Letter to a Christian Nation, Sam Harris — Harris writes a concise and honest epistle that desperately needed to be written. Sadly, it will not be read — or if it is will not be grasped — by those who most need it. I was so impressed I bought two extra copies to give away.
The Road, Cormac McCarthy — McCarthy uses a post-apocalyptic setting to explore love and family in a frightening world where life is dedicated to trying to survive. McCarthy’s language and style are as stark as the world he creates.
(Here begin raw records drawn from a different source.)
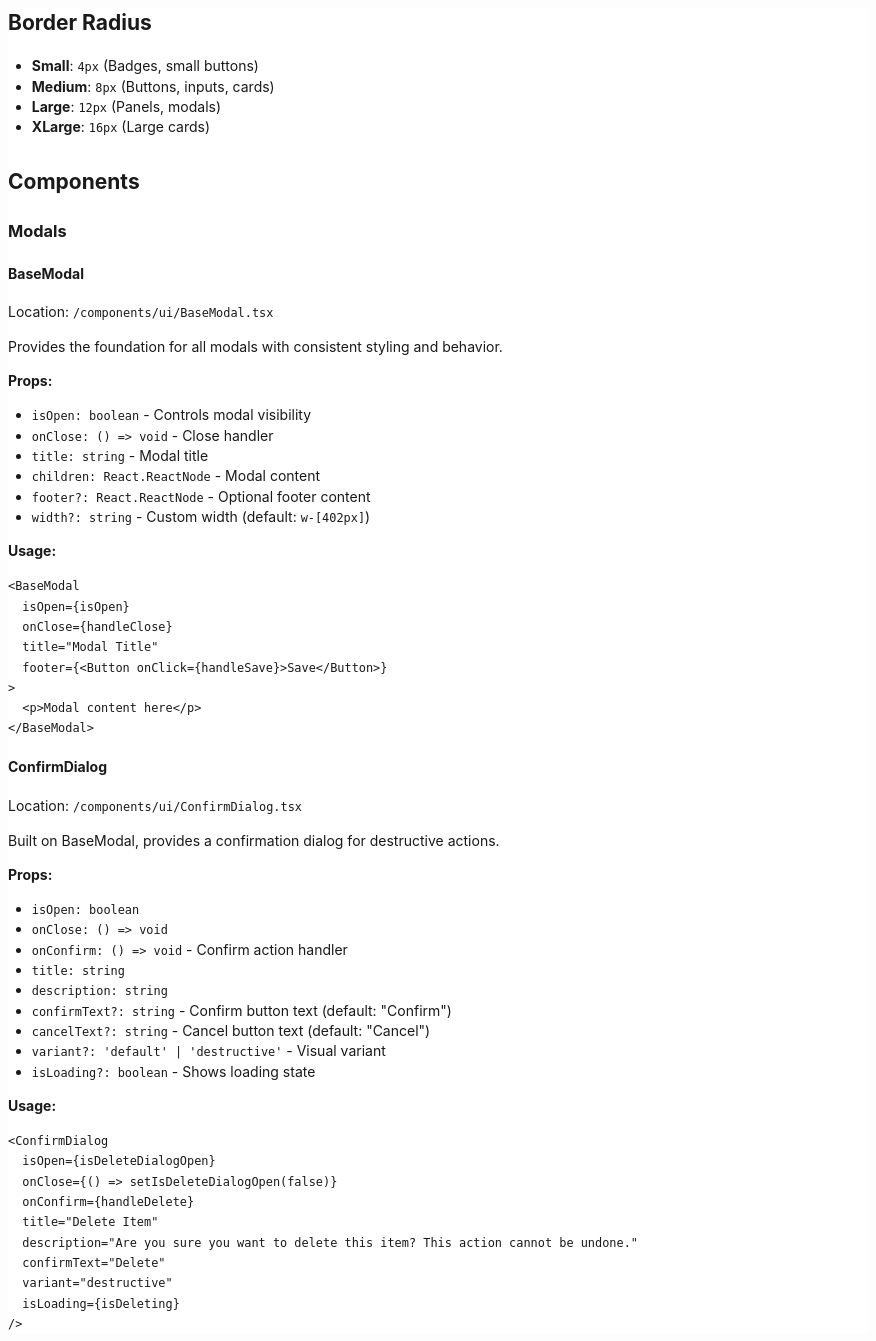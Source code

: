 ## Border Radius

- **Small**: `4px` (Badges, small buttons)
- **Medium**: `8px` (Buttons, inputs, cards)
- **Large**: `12px` (Panels, modals)
- **XLarge**: `16px` (Large cards)

## Components

### Modals

#### BaseModal
Location: `/components/ui/BaseModal.tsx`

Provides the foundation for all modals with consistent styling and behavior.

**Props:**
- `isOpen: boolean` - Controls modal visibility
- `onClose: () => void` - Close handler
- `title: string` - Modal title
- `children: React.ReactNode` - Modal content
- `footer?: React.ReactNode` - Optional footer content
- `width?: string` - Custom width (default: `w-[402px]`)

**Usage:**
```tsx
<BaseModal
  isOpen={isOpen}
  onClose={handleClose}
  title="Modal Title"
  footer={<Button onClick={handleSave}>Save</Button>}
>
  <p>Modal content here</p>
</BaseModal>
```

#### ConfirmDialog
Location: `/components/ui/ConfirmDialog.tsx`

Built on BaseModal, provides a confirmation dialog for destructive actions.

**Props:**
- `isOpen: boolean`
- `onClose: () => void`
- `onConfirm: () => void` - Confirm action handler
- `title: string`
- `description: string`
- `confirmText?: string` - Confirm button text (default: "Confirm")
- `cancelText?: string` - Cancel button text (default: "Cancel")
- `variant?: 'default' | 'destructive'` - Visual variant
- `isLoading?: boolean` - Shows loading state

**Usage:**
```tsx
<ConfirmDialog
  isOpen={isDeleteDialogOpen}
  onClose={() => setIsDeleteDialogOpen(false)}
  onConfirm={handleDelete}
  title="Delete Item"
  description="Are you sure you want to delete this item? This action cannot be undone."
  confirmText="Delete"
  variant="destructive"
  isLoading={isDeleting}
/>
```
The Shark God, Charles Montgomery — Humorous, insightful and educational are just three of the words that describe this Canadian writer’s trek through Melanesia. Although purportedly following his missionary great-grandfather’s travels there in the 19th century, this book is really about Montgomery’s own search for God, gods and magic.
The Places In Between, Rory Stewart — Stewart’s recounting of his walk across Afghanistan just months after the Taliban were ousted truly takes us inside a country that has been amongst those at the center of the world stage and about which so many know so little.
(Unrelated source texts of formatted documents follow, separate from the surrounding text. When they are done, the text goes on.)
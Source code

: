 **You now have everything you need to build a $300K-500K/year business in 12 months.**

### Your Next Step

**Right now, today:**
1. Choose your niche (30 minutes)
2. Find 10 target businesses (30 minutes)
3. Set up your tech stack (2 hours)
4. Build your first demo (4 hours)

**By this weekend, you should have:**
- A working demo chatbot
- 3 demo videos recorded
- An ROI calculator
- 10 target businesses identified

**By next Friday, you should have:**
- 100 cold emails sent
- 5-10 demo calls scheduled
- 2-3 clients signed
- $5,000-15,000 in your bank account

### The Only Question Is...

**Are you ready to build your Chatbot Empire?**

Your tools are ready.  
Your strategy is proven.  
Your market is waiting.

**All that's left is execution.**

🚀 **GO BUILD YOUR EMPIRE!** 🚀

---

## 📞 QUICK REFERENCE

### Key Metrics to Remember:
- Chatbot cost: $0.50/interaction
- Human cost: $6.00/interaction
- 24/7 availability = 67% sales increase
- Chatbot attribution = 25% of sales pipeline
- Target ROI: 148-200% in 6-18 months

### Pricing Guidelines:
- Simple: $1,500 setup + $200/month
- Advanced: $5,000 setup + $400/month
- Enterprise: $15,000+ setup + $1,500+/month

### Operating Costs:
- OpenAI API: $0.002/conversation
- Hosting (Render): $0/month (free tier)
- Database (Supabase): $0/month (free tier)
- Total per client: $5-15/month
Terrorist, John Updike — Updike’s attempt to explore American-born Islamic terrorism failed in as many ways as McCarthy’s work succeeded.
Best “Reissue” That Remains Too Relevant Today:
The Question, Henri Alleg — It is a shame Alleg’s tale of his imprisonment and torture during the Algerian War, republished this year by the University of Nebraska Press, brings to mind modern America and its actions in the so-called war on terror.
Best SF Novel:
Glasshouse, Charles Stross — This isn’t fair for a couple reasons. First, don’t let anybody fool you — The Road is a science fiction novel. Second, I am one who always complains about SF being treated like a castoff from the rest of literature. Regardless, I’m using this category this year, in part to recognize that Stross once again showed his strengths as a writer in taking a different approach than he has in the past to exploring the Singularity.
Most Pleasant Surprises:
Crazy, Pete Earley — Journalist Earley’s tale of the criminal justice system and jails becoming today’s mental health system and mental institutions is all the more compelling because we actually meet the people caught in this trap, including Earley’s own son.
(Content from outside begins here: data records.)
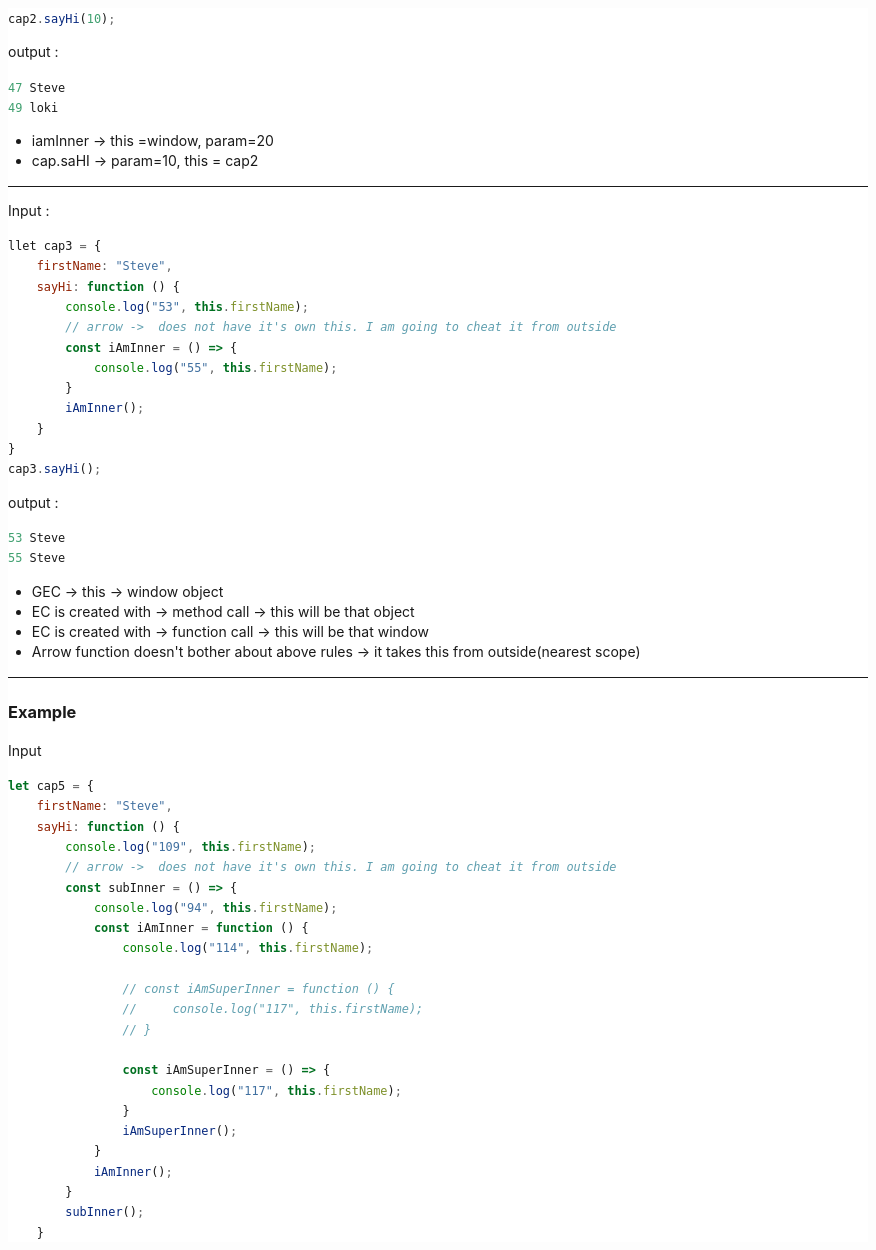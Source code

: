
 ```js
cap2.sayHi(10);
```
output :
```js
47 Steve
49 loki
```
- iamInner -> this =window, param=20
- cap.saHI -> param=10, this = cap2
---

Input :
```js
llet cap3 = {
    firstName: "Steve",
    sayHi: function () {
        console.log("53", this.firstName);
        // arrow ->  does not have it's own this. I am going to cheat it from outside 
        const iAmInner = () => {
            console.log("55", this.firstName);
        }
        iAmInner();
    }
}
cap3.sayHi();
```
output :
```js
53 Steve
55 Steve
```
- GEC -> this -> window object
- EC is created with -> method call -> this will be that object
- EC is created with -> function call -> this will be that window
- Arrow function doesn't bother about above rules -> it takes this from outside(nearest scope)
---


### Example 

Input
```js
let cap5 = {
    firstName: "Steve",
    sayHi: function () {
        console.log("109", this.firstName);
        // arrow ->  does not have it's own this. I am going to cheat it from outside 
        const subInner = () => {
            console.log("94", this.firstName);
            const iAmInner = function () {
                console.log("114", this.firstName);

                // const iAmSuperInner = function () {
                //     console.log("117", this.firstName);
                // }

                const iAmSuperInner = () => {
                    console.log("117", this.firstName);
                }
                iAmSuperInner();
            }
            iAmInner();
        }
        subInner();
    }
```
Londonstani, Gautam Malkani — Considering this is a first novel and is written almost entirely in a patois of English, Punjabi and urban slang, Malkani manages to pull off this tale of South Asians growing up in London.
Books I Should Have Read When They First Came Out In Hardcover:
Cry from the Deep, Ramsey Flynn — Originally released in 2004 and then in paperback in 2005, Flynn’s account of the August 2002 sinking of the Russian submarine Kursk and the ensuing rescue and salvage operations takes us inside both personal and institutional tragedy.
Old Man’s War, John Scalzi — This Hugo-nominated SF novel would rank right up there for Best SF Novel of the Year but for the fact it was released both in hardback and paperback in 2005. That technicality aside, the book, which uses military-SF as its vehicle, sucked me in and held me from the first sentence.
[T]he failure to read good books both enfeebles the vision and strengthens our most fatal tendency — the belief that the here and now is all there is.